_ABOUT THIS EXERCISE:_
The response should hold each line from the entries below where "tabular" is found.

───── DATA RECORDS ─────

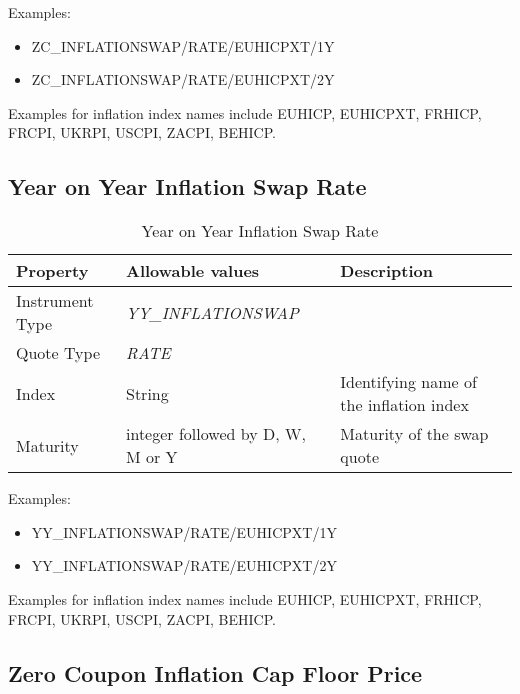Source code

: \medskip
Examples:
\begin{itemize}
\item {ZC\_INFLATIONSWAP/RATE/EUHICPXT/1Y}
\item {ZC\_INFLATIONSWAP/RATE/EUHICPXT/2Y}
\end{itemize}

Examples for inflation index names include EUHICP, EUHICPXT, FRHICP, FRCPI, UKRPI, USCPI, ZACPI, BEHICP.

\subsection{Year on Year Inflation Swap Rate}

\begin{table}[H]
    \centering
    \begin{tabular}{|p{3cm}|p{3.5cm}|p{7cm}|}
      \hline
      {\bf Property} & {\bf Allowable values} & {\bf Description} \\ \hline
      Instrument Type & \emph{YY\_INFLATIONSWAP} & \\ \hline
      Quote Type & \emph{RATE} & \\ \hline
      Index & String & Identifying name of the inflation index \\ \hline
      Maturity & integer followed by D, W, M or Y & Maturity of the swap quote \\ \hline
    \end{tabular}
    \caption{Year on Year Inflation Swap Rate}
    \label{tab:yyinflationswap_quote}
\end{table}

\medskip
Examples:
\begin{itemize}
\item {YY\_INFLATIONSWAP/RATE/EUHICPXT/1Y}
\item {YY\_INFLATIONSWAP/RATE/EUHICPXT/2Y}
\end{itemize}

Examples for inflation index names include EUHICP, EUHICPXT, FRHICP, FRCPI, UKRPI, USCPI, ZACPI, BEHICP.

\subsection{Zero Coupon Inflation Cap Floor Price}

─────
───── DATA RECORDS ─────

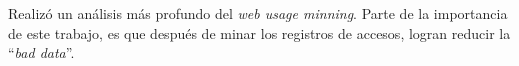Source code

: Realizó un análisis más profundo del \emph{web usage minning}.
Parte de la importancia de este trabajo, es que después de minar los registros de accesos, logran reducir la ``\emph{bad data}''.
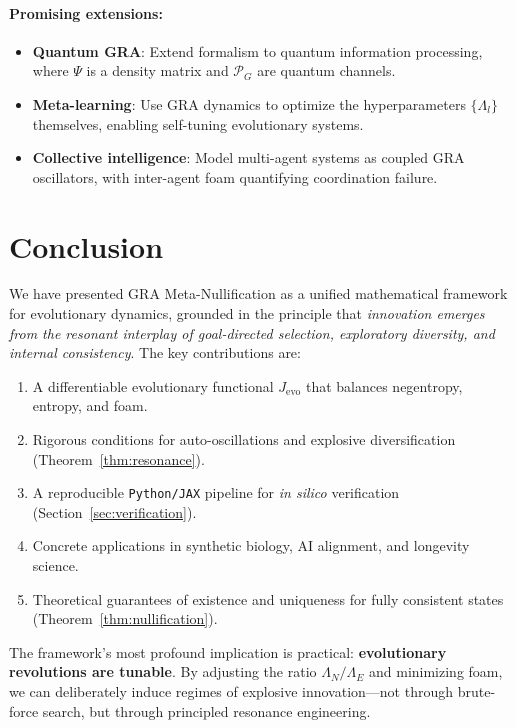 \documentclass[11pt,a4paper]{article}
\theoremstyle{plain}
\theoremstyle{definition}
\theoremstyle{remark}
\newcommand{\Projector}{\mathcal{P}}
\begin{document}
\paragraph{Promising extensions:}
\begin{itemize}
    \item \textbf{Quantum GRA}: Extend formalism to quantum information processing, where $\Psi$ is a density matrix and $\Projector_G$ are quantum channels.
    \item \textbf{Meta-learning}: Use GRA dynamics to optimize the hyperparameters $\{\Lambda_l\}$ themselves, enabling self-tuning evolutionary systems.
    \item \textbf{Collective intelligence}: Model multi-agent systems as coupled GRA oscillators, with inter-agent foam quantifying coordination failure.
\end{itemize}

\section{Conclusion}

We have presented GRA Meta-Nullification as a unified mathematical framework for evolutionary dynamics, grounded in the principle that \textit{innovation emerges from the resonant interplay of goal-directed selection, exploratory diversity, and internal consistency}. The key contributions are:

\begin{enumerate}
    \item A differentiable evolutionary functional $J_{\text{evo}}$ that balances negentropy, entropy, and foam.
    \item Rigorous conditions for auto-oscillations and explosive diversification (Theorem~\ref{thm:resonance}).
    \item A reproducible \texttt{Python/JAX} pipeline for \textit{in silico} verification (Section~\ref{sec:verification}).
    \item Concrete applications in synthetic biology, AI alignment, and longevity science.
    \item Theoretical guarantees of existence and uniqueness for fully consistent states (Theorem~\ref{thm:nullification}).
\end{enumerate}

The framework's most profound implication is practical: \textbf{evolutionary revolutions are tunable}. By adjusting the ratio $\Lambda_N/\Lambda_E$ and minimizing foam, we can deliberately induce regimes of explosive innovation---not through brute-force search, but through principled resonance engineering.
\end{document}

─────
───── DATA RECORDS ─────

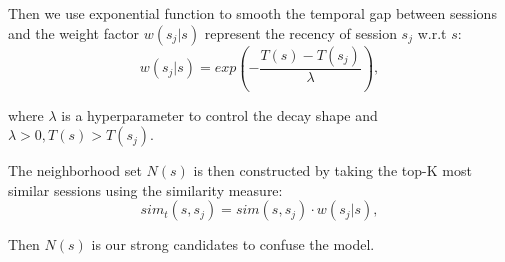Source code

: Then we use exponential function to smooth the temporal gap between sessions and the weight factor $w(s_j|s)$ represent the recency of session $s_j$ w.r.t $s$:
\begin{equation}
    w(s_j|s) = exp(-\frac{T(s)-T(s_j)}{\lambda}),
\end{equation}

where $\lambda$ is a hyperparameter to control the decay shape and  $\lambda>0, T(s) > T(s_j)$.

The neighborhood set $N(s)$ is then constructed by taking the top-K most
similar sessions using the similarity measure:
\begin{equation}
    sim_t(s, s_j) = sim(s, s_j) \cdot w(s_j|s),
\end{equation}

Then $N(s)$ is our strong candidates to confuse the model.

─────

_RESULT OF THE TASK:_
    \begin{tabular}{|p{3cm}|p{3.5cm}|p{7cm}|}
    \end{tabular}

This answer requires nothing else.